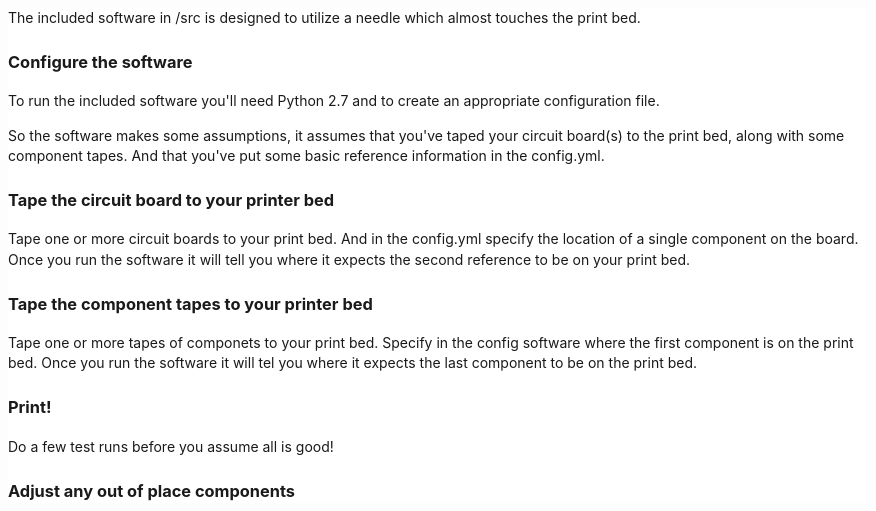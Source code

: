 The included software in /src is designed to utilize a needle which almost touches the print bed. 

### Configure the software

To run the included software you'll need Python 2.7 and to create an appropriate configuration file. 

So the software makes some assumptions, it assumes that you've taped your circuit board(s) to the print bed, along with some 
component tapes. And that you've put some basic reference information in the config.yml.

### Tape the circuit board to your printer bed

Tape one or more circuit boards to your print bed. And in the config.yml specify the location of a single component 
on the board. Once you run the software it will tell you where it expects the second reference to be on your print bed. 

### Tape the component tapes to your printer bed

Tape one or more tapes of componets to your print bed. Specify in the config software where the first component is 
on the print bed. Once you run the software it will tel you where it expects the last component to be on the print bed.

### Print! 

Do a few test runs before you assume all is good!

### Adjust any out of place components  
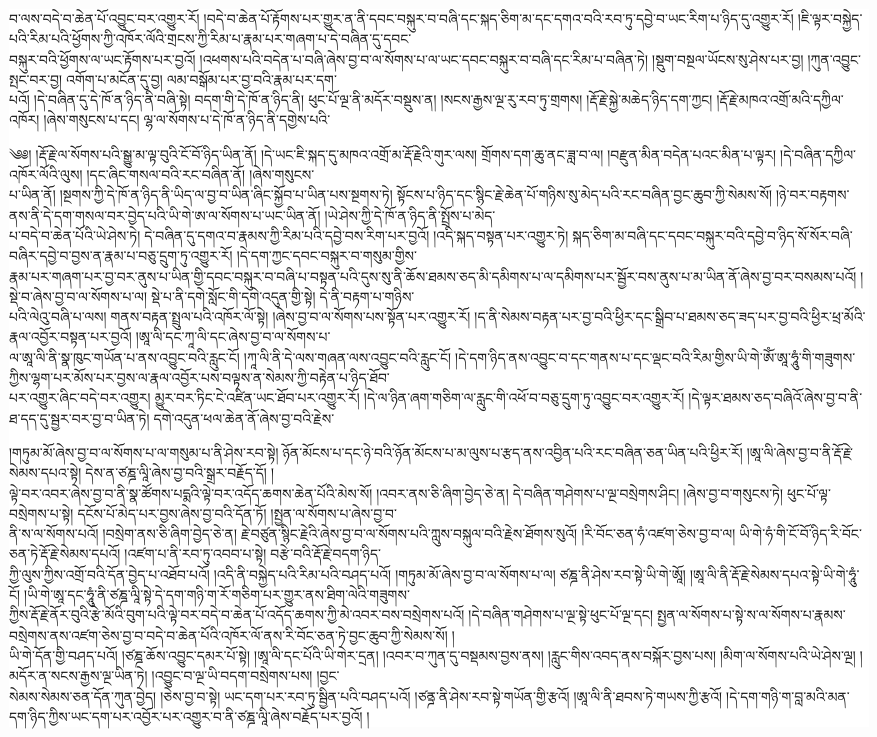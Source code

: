 བ་ལས་བདེ་བ་ཆེན་པོ་འབྱུང་བར་འགྱུར་རོ། །བདེ་བ་ཆེན་པོ་རྟོགས་པར་གྱུར་ན་ནི་དབང་བསྐུར་བ་བཞི་དང་སྐད་ཅིག་མ་དང་དགའ་བའི་རབ་ཏུ་དབྱེ་བ་ཡང་རིག་པ་ཉིད་དུ་འགྱུར་རོ། །ཇི་ལྟར་བསྐྱེད་པའི་རིམ་པའི་ཕྱོགས་ཀྱི་འཁོར་ལོའི་གྲངས་ཀྱི་རིམ་པ་རྣམ་པར་གཞག་པ་དེ་བཞིན་དུ་དབང་  
བསྐུར་བའི་ཕྱོགས་ལ་ཡང་རྟོགས་པར་བྱའོ། །འཕགས་པའི་བདེན་པ་བཞི་ཞེས་བྱ་བ་ལ་སོགས་པ་ལ་ཡང་དབང་བསྐུར་བ་བཞི་དང་རིམ་པ་བཞིན་ཏེ། །སྡུག་བསྔལ་ཡོངས་སུ་ཤེས་པར་བྱ། །ཀུན་འབྱུང་སྤང་བར་བྱ། འགོག་པ་མངོན་དུ་བྱ། ལམ་བསྒོམ་པར་བྱ་བའི་རྣམ་པར་དག་  
པའོ། །དེ་བཞིན་དུ་དེ་ཁོ་ན་ཉིད་ནི་བཞི་སྟེ། བདག་གི་དེ་ཁོ་ན་ཉིད་ནི། ཕུང་པོ་ལྔ་ནི་མདོར་བསྡུས་ན། །སངས་རྒྱས་ལྔ་རུ་རབ་ཏུ་གྲགས། །རྡོ་རྗེ་སྐྱེ་མཆེད་ཉིད་དག་ཀྱང། །རྡོ་རྗེ་མཁའ་འགྲོ་མའི་དཀྱིལ་འཁོར། །ཞེས་གསུངས་པ་དང། ལྷ་ལ་སོགས་པ་དེ་ཁོ་ན་ཉིད་ནི་དགྱེས་པའི་  
  
༄༅། །རྡོ་རྗེ་ལ་སོགས་པའི་སྒྱུ་མ་ལྟ་བུའི་ངོ་བོ་ཉིད་ཡིན་ནོ། །དེ་ཡང་ཇི་སྐད་དུ་མཁའ་འགྲོ་མ་རྡོ་རྗེའི་གུར་ལས། གྲོགས་དག་ཆུ་ནང་ཟླ་བ་ལ། །བརྫུན་མིན་བདེན་པའང་མིན་པ་ལྟར། །དེ་བཞིན་དཀྱིལ་འཁོར་ལོའི་ལུས། །དང་ཞིང་གསལ་བའི་རང་བཞིན་ནོ། །ཞེས་གསུངས་  
པ་ཡིན་ནོ། །སྔགས་ཀྱི་དེ་ཁོ་ན་ཉིད་ནི་ཡིད་ལ་བྱ་བ་ཡིན་ཞིང་སྐྱོབ་པ་ཡིན་པས་སྔགས་ཏེ། སྟོངས་པ་ཉིད་དང་སྙིང་རྗེ་ཆེན་པོ་གཉིས་སུ་མེད་པའི་རང་བཞིན་བྱང་ཆུབ་ཀྱི་སེམས་སོ། །ཉེ་བར་བརྟགས་ནས་ནི་དེ་དག་གསལ་བར་བྱེད་པའི་ཡི་གེ་ཨ་ལ་སོགས་པ་ཡང་ཡིན་ནོ། །ཡེ་ཤེས་ཀྱི་དེ་ཁོ་ན་ཉིད་ནི་སྤྲོས་པ་མེད་  
པ་བདེ་བ་ཆེན་པོའི་ཡེ་ཤེས་ཏེ། དེ་བཞིན་དུ་དགའ་བ་རྣམས་ཀྱི་རིམ་པའི་དབྱེ་བས་རིག་པར་བྱའོ། །འདི་སྐད་བསྟན་པར་འགྱུར་ཏེ། སྐད་ཅིག་མ་བཞི་དང་དབང་བསྐུར་བའི་དབྱེ་བ་ཉིད་སོ་སོར་བཞི་བཞིར་དབྱེ་བ་བྱས་ན་རྣམ་པ་བཅུ་དྲུག་ཏུ་འགྱུར་རོ། །དེ་དག་ཀྱང་དབང་བསྐུར་བ་གསུམ་གྱིས་  
རྣམ་པར་གཞག་པར་བྱ་བར་ནུས་པ་ཡིན་གྱི་དབང་བསྐུར་བ་བཞི་པ་བསྟན་པའི་དུས་སུ་ནི་ཆོས་ཐམས་ཅད་མི་དམིགས་པ་ལ་དམིགས་པར་སྦྱོར་བས་ནུས་པ་མ་ཡིན་ནོ་ཞེས་བྱ་བར་བསམས་པའོ། །སྡེ་བ་ཞེས་བྱ་བ་ལ་སོགས་པ་ལ། སྡེ་པ་ནི་དགེ་སློང་གི་དགེ་འདུན་གྱི་སྟེ། དེ་ནི་བརྟག་པ་གཉིས་  
པའི་ལེའུ་བཞི་པ་ལས། གནས་བརྟན་སྤྲུལ་པའི་འཁོར་ལོ་སྟེ། །ཞེས་བྱ་བ་ལ་སོགས་པས་སྟོན་པར་འགྱུར་རོ། །ད་ནི་སེམས་བརྟན་པར་བྱ་བའི་ཕྱིར་དང་སྒྲིབ་པ་ཐམས་ཅད་ཟད་པར་བྱ་བའི་ཕྱིར་ཕྲ་མོའི་རྣལ་འབྱོར་བསྟན་པར་བྱའོ། །ཨཱ་ལི་དང་ཀཱ་ལི་དང་ཞེས་བྱ་བ་ལ་སོགས་པ་  
ལ་ཨཱ་ལི་ནི་སྣ་ཁུང་གཡོན་པ་ནས་འབྱུང་བའི་རླུང་ངོ། །ཀཱ་ལི་ནི་དེ་ལས་གཞན་ལས་འབྱུང་བའི་རླུང་ངོ། །དེ་དག་ཉིད་ནས་འབྱུང་བ་དང་གནས་པ་དང་ལྡང་བའི་རིམ་གྱིས་ཡི་གེ་ཨོཾ་ཨཱ་ཧཱུཾ་གི་གཟུགས་ཀྱིས་ལྷག་པར་མོས་པར་བྱས་ལ་རྣལ་འབྱོར་པས་བལྟས་ན་སེམས་ཀྱི་བརྟེན་པ་ཉིད་ཐོབ་  
པར་འགྱུར་ཞིང་བདེ་བར་འགྱུར། མྱུར་བར་ཏིང་ངེ་འཛིན་ཡང་ཐོབ་པར་འགྱུར་རོ། །དེ་ལ་ཉིན་ཞག་གཅིག་ལ་རླུང་གི་འཕོ་བ་བཅུ་དྲུག་ཏུ་འབྱུང་བར་འགྱུར་རོ། །དེ་ལྟར་ཐམས་ཅད་བཞིའོ་ཞེས་བྱ་བ་ནི་ཐ་དད་དུ་སྦྱར་བར་བྱ་བ་ཡིན་ཏེ། དགེ་འདུན་ཕལ་ཆེན་ནོ་ཞེས་བྱ་བའི་རྗེས་  
  
།གཏུམ་མོ་ཞེས་བྱ་བ་ལ་སོགས་པ་ལ་གསུམ་པ་ནི་ཤེས་རབ་སྟེ། ཉོན་མོངས་པ་དང་ཉེ་བའི་ཉོན་མོངས་པ་མ་ལུས་པ་རྩད་ནས་འབྱིན་པའི་རང་བཞིན་ཅན་ཡིན་པའི་ཕྱིར་རོ། །ཨཱ་ལི་ཞེས་བྱ་བ་ནི་རྡོ་རྗེ་སེམས་དཔའ་སྟེ། དེས་ན་ཙཎྜ་ལཱི་ཞེས་བྱ་བའི་སྒྲར་བརྗོད་དོ། །  
ལྟེ་བར་འབར་ཞེས་བྱ་བ་ནི་སྣ་ཚོགས་པདྨའི་ལྟེ་བར་འདོད་ཆགས་ཆེན་པོའི་མེས་སོ། །འབར་ནས་ཅི་ཞིག་བྱེད་ཅེ་ན། དེ་བཞིན་གཤེགས་པ་ལྔ་བསྲེགས་ཤིང། །ཞེས་བྱ་བ་གསུངས་ཏེ། ཕུང་པོ་ལྟ་བསྲེགས་པ་སྟེ། དངོས་པོ་མེད་པར་བྱས་ཞེས་བྱ་བའི་དོན་ཏོ། །སྤྱན་ལ་སོགས་པ་ཞེས་བྱ་བ་  
ནི་ས་ལ་སོགས་པའོ། །བསྲེག་ནས་ཅི་ཞིག་བྱེད་ཅེ་ན། རྗེ་བཙུན་སྙིང་རྗེའི་ཞེས་བྱ་བ་ལ་སོགས་པའི་ཀླུས་བསྐུལ་བའི་རྗེས་ཐོགས་སུའོ། །རི་བོང་ཅན་ཧཾ་འཛག་ཅེས་བྱ་བ་ལ། ཡི་གེ་ཧཾ་གི་ངོ་བོ་ཉིད་རི་བོང་ཅན་ཏེ་རྡོ་རྗེ་སེམས་དཔའོ། །འཛག་པ་ནི་རབ་ཏུ་འབབ་པ་སྟེ། བརྩེ་བའི་རྡོ་རྗེ་བདག་ཉིད་  
ཀྱི་ལུས་ཀྱིས་འགྲོ་བའི་དོན་བྱེད་པ་འཐོབ་པའོ། །འདི་ནི་བསྐྱེད་པའི་རིམ་པའི་བཤད་པའོ། །གཏུམ་མོ་ཞེས་བྱ་བ་ལ་སོགས་པ་ལ། ཙཎྜ་ནི་ཤེས་རབ་སྟེ་ཡི་གེ་ཨཱོ། །ཨཱ་ལི་ནི་རྡོ་རྗེ་སེམས་དཔའ་སྟེ་ཡི་གེ་ཧཱུཾ་ངོ། །ཡི་གེ་ཨཱ་དང་ཧཱུཾ་ནི་ཙཎྜ་ལཱི་སྟེ་དེ་དག་གཉི་ག་རོ་གཅིག་པར་གྱུར་ནས་ཐིག་ལེའི་གཟུགས་  
ཀྱིས་རྡོ་རྗེ་ནོར་བུའི་རྩེ་མོའི་བུག་པའི་ལྟེ་བར་བདེ་བ་ཆེན་པོ་འདོད་ཆགས་ཀྱི་མེ་འབར་བས་བསྲེགས་པའོ། །དེ་བཞིན་གཤེགས་པ་ལྔ་སྟེ་ཕུང་པོ་ལྔ་དང། སྤྱན་ལ་སོགས་པ་སྟེ་ས་ལ་སོགས་པ་རྣམས་བསྲེགས་ནས་འཛག་ཅེས་བྱ་བ་བདེ་བ་ཆེན་པོའི་འཁོར་ལོ་ནས་རི་བོང་ཅན་ཏེ་བྱང་ཆུབ་ཀྱི་སེམས་སོ། །  
ཡི་གེ་དོན་གྱི་བཤད་པའོ། །ཙཎྜ་ཆོས་འབྱུང་དམར་པོ་སྟེ། །ཨཱ་ལི་དང་པོའི་ཡི་གེར་དྲན། །འབར་བ་ཀུན་དུ་བསྡམས་བྱས་ནས། །རླུང་གིས་འབད་ནས་བསྐོར་བྱས་པས། །མིག་ལ་སོགས་པའི་ཡེ་ཤེས་ལྔ། །མདོར་ན་སངས་རྒྱས་ལྔ་ཡིན་ཏེ། །འབྱུང་བ་ལྔ་ཡི་བདག་བསྲེགས་པས། །བྱང་  
སེམས་སེམས་ཅན་དོན་ཀུན་བྱེད། །ཅེས་བྱ་བ་སྟེ། ཡང་དག་པར་རབ་ཏུ་སྦྱིན་པའི་བཤད་པའོ། །ཙནྜ་ནི་ཤེས་རབ་སྟེ་གཡོན་གྱི་རྩའོ། །ཨཱ་ལི་ནི་ཐབས་ཏེ་གཡས་ཀྱི་རྩའོ། །དེ་དག་གཉི་ག་བླ་མའི་མན་དག་ཉིད་ཀྱིས་ཡང་དག་པར་འབྱོར་པར་འགྱུར་བ་ནི་ཙཎྜ་ལཱི་ཞེས་བརྗོད་པར་བྱའོ། །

_Instructions to follow_:
Repeat the listing above exactly from its first line to the line containing "So the software", both included, and omit the pictures.

_Reply to the exercise_:
Source code

: The included software in /src is designed to utilize a needle which almost touches the print bed. 

### Configure the software

To run the included software you'll need Python 2.7 and to create an appropriate configuration file. 

So the software makes some assumptions, it assumes that you've taped your circuit board(s) to the print bed, along with some 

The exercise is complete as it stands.